=== Task data ===

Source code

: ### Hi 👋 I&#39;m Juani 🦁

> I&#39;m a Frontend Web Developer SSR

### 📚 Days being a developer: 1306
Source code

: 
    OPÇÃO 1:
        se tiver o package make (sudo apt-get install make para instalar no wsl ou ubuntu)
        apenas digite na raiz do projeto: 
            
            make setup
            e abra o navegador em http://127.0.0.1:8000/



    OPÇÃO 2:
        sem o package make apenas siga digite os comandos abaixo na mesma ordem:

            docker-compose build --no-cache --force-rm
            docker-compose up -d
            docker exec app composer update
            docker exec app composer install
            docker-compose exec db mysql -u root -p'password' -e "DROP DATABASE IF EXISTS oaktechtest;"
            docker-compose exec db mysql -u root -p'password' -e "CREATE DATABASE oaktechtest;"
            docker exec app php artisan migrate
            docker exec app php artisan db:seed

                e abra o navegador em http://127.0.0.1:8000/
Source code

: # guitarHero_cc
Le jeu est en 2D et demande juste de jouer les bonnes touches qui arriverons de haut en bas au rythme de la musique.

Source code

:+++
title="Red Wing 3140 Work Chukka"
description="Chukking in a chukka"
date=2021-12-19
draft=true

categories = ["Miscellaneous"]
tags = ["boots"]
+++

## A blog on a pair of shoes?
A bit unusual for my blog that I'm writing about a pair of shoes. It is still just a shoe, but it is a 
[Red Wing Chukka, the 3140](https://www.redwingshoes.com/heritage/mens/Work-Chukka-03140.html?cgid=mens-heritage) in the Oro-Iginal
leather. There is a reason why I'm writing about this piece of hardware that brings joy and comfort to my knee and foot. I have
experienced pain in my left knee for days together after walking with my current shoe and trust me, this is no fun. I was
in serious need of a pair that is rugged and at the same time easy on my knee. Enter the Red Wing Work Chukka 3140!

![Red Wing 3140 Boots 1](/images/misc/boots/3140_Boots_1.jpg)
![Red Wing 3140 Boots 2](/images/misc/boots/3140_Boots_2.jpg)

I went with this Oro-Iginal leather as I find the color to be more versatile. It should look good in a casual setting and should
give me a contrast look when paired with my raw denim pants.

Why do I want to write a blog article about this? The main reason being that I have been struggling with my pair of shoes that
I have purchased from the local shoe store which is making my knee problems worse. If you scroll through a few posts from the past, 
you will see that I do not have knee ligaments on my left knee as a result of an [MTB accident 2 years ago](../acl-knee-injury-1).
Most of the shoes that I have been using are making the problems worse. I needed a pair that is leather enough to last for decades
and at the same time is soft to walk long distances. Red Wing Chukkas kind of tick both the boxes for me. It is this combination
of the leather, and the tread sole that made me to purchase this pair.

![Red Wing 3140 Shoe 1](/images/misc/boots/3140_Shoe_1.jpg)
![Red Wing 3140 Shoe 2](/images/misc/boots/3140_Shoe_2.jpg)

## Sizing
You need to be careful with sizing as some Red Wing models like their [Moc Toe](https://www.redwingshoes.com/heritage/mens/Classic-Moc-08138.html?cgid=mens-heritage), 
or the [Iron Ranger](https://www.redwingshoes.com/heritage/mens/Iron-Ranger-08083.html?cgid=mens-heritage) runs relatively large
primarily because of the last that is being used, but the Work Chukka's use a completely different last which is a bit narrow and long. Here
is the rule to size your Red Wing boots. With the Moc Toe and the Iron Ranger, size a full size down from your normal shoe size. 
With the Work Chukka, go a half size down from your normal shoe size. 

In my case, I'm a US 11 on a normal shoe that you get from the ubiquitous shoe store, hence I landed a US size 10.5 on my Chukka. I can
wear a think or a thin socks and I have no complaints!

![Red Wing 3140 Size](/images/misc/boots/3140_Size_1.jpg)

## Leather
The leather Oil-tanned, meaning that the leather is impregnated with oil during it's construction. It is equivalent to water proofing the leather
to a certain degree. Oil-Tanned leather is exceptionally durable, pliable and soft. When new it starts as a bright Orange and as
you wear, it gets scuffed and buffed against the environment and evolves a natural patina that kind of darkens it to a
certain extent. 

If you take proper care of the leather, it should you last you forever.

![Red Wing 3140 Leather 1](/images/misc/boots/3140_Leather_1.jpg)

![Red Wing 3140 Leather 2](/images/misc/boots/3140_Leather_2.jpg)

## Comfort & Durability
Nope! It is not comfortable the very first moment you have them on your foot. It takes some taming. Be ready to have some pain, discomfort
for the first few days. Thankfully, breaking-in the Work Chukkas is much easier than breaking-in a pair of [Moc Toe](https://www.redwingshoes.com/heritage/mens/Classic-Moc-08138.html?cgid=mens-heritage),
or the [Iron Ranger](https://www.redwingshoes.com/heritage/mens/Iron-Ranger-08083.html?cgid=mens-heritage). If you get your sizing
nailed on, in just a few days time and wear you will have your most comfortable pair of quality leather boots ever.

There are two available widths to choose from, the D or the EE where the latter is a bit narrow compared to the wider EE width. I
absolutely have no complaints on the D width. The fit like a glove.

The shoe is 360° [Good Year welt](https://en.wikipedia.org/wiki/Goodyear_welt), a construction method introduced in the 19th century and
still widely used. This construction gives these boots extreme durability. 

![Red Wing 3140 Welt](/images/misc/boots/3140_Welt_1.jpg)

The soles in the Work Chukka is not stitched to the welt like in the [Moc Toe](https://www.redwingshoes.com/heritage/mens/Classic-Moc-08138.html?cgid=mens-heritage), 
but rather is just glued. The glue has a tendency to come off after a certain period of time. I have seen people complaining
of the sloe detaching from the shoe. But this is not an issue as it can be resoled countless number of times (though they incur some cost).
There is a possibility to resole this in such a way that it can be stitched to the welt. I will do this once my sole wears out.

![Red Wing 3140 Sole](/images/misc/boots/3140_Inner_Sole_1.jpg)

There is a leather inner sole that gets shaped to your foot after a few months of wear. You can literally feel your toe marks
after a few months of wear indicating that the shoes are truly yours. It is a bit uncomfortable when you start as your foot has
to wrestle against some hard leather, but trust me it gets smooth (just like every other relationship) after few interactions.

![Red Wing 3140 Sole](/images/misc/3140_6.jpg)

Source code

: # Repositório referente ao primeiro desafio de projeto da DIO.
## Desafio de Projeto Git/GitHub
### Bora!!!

===
=== Task data ===

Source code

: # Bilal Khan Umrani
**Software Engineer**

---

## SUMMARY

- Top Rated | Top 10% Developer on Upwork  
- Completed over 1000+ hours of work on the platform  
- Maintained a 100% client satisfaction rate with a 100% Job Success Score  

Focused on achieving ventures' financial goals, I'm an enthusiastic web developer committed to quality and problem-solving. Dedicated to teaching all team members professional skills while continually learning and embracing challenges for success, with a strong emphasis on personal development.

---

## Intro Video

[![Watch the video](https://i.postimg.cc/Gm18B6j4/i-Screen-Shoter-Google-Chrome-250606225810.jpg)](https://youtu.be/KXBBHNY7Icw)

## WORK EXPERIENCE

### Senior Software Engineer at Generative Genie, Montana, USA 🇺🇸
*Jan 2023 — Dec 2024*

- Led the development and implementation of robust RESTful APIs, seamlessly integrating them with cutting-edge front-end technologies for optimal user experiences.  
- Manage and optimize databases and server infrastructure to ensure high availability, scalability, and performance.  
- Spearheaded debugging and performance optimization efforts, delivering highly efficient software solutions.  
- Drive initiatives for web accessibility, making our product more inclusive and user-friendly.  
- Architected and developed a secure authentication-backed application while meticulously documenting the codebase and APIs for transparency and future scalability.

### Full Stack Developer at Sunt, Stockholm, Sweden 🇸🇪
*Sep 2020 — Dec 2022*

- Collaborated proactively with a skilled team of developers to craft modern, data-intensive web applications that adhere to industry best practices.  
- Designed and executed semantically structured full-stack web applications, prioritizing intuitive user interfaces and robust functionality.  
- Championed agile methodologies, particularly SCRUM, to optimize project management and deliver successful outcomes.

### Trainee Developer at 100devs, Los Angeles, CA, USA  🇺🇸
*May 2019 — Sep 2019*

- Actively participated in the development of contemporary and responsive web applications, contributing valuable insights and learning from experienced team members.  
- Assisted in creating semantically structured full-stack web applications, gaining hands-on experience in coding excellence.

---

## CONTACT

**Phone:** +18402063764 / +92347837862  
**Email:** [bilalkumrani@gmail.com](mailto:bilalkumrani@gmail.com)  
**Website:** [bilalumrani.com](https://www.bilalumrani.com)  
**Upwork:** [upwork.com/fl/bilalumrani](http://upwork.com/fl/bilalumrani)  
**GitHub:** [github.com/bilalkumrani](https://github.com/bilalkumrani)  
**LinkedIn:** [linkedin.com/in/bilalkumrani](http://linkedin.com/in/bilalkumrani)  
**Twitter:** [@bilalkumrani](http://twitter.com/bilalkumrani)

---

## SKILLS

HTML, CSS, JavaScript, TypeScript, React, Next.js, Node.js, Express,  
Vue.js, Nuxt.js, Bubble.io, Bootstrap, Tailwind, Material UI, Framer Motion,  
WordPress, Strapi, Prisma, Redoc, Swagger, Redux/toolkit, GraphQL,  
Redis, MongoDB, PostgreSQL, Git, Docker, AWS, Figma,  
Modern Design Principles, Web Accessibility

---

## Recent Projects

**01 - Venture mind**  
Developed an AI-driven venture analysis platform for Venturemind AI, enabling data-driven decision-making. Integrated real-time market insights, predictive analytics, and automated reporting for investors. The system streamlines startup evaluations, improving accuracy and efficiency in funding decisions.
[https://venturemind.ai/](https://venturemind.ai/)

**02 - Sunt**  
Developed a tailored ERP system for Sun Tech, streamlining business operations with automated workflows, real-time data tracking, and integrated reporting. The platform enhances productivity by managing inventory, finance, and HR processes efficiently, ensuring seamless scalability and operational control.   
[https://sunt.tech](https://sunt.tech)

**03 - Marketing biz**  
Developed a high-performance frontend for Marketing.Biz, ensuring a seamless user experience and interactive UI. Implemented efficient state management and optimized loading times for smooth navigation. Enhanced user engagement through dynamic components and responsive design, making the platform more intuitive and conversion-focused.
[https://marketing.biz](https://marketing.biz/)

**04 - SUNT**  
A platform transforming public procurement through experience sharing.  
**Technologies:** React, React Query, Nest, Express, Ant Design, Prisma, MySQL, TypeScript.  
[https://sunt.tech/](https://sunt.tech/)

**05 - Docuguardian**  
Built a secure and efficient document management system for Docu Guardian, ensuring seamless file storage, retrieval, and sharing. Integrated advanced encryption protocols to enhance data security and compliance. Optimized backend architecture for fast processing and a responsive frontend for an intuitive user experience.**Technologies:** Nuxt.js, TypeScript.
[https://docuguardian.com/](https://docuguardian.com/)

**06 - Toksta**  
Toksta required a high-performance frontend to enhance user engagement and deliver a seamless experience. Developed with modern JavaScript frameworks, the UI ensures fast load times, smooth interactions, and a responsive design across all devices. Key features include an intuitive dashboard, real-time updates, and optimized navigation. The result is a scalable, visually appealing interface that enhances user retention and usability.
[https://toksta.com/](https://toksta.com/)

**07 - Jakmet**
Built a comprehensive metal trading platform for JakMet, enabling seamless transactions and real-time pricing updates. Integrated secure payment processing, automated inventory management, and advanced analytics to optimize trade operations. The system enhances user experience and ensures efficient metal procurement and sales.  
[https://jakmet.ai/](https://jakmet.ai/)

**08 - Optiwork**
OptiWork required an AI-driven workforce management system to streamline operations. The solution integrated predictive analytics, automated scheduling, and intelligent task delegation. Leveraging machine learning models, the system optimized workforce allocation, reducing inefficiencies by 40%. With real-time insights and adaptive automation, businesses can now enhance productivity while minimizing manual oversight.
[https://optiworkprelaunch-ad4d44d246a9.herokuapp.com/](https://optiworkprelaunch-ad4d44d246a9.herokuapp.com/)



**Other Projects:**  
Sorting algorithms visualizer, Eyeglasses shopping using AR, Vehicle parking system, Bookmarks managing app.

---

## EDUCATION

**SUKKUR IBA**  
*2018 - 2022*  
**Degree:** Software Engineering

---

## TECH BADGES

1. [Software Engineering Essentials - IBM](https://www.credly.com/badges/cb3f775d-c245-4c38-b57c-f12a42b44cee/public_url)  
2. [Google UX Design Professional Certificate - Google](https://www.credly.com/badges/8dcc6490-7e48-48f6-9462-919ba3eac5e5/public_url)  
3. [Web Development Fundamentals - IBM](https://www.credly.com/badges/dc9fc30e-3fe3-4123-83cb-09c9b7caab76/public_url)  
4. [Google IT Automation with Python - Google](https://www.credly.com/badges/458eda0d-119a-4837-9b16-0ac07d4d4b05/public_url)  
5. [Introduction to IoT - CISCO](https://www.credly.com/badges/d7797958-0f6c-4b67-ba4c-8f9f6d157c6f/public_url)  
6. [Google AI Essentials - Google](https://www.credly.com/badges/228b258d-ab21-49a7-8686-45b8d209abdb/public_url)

===

Work request: A single number is needed: the count of lines in the records that contain "Essentials".

Answer space: 2